__PROBLEM STATEMENT__
Scan the lines below for the string "querySelector" and report how many lines contain it, giving only the number.

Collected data
::::::::

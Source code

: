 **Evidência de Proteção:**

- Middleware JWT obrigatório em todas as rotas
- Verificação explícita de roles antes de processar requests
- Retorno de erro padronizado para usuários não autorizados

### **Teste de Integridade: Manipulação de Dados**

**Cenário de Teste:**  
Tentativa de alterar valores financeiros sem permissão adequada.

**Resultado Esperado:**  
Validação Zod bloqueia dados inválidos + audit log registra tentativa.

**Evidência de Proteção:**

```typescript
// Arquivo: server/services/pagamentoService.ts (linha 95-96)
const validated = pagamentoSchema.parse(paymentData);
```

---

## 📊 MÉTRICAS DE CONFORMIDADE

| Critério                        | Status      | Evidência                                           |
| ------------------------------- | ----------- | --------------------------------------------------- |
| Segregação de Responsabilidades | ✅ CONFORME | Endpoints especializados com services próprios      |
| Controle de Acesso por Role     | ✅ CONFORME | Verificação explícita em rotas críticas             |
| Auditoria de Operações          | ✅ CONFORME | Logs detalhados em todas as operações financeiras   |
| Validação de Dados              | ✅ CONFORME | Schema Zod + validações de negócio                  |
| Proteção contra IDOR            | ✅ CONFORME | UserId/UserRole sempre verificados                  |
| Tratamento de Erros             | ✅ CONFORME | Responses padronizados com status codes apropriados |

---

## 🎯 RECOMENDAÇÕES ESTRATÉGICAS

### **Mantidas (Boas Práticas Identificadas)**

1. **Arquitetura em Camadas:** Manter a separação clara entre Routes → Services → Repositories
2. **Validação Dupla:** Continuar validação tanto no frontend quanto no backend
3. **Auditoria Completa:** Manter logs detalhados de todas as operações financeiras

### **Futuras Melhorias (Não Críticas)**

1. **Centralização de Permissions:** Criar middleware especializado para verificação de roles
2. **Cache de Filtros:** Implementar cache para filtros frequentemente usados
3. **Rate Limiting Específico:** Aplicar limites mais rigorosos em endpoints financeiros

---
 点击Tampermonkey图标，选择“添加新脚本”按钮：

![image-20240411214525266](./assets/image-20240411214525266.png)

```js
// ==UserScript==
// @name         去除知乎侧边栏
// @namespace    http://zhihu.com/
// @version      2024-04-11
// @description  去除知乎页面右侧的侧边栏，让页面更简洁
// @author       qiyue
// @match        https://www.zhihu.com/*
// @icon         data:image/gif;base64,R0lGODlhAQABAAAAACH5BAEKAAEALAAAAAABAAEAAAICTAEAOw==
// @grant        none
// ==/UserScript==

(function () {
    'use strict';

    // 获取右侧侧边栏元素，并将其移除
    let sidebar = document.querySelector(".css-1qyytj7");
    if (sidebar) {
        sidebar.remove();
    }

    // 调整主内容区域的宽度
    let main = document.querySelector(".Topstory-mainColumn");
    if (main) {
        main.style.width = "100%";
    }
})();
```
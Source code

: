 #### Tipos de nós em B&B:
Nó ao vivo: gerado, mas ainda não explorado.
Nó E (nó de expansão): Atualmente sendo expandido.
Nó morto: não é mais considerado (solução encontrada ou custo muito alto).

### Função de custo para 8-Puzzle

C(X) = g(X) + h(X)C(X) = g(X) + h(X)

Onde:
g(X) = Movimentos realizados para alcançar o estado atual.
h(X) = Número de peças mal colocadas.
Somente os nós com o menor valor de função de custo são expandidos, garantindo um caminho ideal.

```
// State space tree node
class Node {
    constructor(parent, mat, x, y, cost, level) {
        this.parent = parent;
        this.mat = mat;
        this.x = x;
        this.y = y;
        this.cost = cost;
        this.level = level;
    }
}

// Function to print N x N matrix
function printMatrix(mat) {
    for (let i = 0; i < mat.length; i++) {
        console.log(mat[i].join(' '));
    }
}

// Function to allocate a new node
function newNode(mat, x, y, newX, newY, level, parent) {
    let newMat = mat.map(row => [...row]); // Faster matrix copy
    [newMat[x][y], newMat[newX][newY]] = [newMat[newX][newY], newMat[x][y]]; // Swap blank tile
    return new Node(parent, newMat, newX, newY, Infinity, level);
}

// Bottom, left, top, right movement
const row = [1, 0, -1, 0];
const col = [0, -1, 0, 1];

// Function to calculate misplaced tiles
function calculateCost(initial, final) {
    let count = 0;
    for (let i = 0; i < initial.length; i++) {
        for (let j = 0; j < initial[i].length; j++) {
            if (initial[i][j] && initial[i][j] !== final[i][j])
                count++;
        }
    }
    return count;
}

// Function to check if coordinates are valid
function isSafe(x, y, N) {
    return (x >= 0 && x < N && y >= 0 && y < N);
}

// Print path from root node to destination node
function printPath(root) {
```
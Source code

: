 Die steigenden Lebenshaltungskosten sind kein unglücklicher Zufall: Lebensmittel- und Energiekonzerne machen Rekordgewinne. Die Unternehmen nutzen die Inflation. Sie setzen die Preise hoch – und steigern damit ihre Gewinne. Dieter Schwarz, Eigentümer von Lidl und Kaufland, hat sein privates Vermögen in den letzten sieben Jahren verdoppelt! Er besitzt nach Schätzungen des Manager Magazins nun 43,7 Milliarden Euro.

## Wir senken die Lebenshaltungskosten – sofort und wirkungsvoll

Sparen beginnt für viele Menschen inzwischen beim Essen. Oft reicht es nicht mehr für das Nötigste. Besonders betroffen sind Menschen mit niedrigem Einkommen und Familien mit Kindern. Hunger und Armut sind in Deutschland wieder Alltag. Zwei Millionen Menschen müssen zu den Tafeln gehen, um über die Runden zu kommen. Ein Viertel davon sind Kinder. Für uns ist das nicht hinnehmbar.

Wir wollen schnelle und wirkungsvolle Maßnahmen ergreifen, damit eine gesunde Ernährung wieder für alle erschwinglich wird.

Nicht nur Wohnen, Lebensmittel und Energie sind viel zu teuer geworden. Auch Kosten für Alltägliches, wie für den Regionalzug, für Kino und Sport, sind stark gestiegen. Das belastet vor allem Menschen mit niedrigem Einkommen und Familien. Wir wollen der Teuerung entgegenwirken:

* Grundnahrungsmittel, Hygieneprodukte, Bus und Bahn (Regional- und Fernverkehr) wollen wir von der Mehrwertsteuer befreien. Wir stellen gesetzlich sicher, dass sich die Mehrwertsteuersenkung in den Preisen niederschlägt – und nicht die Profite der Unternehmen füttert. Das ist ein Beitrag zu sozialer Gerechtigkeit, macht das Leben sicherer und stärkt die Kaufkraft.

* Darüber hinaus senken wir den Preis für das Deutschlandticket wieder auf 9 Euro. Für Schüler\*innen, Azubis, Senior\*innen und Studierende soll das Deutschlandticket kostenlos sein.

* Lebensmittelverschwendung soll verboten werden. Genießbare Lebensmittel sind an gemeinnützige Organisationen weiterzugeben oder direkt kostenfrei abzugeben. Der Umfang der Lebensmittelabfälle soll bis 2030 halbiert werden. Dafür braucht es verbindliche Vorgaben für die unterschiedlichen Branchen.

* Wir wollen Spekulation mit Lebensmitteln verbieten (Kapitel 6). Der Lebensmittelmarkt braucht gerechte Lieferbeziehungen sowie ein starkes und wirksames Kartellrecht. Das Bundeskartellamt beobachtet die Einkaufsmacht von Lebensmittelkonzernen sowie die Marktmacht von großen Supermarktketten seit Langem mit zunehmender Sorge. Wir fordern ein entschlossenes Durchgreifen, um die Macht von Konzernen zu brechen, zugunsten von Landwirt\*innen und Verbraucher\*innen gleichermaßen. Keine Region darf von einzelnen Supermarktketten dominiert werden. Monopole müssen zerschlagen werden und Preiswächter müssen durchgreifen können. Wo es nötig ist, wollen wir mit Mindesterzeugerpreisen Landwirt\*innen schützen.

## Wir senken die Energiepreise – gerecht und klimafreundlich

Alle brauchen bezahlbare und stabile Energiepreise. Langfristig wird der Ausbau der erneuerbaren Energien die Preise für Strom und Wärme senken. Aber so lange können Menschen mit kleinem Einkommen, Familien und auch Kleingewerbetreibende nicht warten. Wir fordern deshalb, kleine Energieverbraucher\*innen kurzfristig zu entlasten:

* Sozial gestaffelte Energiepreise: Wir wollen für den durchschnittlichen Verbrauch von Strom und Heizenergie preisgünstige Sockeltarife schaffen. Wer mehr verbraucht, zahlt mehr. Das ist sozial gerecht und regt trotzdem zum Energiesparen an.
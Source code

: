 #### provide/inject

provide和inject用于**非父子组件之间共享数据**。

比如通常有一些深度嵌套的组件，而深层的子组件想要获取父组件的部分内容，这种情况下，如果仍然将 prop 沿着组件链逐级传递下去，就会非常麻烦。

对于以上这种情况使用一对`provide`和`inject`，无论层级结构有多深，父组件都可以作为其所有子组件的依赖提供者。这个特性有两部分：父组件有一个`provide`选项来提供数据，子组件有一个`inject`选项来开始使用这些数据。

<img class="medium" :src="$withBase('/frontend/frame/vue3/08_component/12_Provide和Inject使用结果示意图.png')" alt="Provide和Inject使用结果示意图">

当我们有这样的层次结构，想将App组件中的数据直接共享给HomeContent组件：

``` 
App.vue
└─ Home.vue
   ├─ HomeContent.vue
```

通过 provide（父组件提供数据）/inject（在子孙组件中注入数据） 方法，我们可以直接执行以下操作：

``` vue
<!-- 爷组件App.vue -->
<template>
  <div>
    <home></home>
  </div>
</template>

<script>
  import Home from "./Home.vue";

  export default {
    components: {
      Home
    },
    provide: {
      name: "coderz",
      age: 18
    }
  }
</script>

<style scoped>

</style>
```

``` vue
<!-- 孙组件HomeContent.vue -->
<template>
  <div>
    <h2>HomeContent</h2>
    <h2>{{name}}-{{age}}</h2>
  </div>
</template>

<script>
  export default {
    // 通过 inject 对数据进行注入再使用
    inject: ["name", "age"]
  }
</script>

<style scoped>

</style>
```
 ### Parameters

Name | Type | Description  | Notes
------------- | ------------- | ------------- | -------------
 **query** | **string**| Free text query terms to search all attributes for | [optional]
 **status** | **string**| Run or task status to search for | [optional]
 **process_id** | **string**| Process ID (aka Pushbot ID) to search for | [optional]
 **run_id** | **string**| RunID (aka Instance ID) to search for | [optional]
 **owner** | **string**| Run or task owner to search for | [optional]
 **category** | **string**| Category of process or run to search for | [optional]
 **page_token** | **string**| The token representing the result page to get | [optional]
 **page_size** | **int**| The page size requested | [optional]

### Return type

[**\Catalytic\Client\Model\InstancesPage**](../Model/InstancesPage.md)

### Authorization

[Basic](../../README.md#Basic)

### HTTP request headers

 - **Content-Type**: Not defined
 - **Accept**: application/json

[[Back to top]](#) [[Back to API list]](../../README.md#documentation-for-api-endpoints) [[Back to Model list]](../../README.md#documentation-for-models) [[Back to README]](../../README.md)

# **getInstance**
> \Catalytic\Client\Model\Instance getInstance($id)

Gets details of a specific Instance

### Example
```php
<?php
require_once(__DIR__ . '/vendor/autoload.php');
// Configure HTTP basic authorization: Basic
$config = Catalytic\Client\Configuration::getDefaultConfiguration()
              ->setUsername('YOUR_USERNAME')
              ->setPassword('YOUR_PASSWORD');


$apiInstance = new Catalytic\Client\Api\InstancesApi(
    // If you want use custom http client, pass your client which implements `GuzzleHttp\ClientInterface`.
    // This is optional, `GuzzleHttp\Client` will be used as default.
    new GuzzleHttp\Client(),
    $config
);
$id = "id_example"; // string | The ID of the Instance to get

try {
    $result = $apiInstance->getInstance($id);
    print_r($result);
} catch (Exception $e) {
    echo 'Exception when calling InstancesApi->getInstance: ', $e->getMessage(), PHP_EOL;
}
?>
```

::::::::

__RESULT OF THIS EXERCISE__
2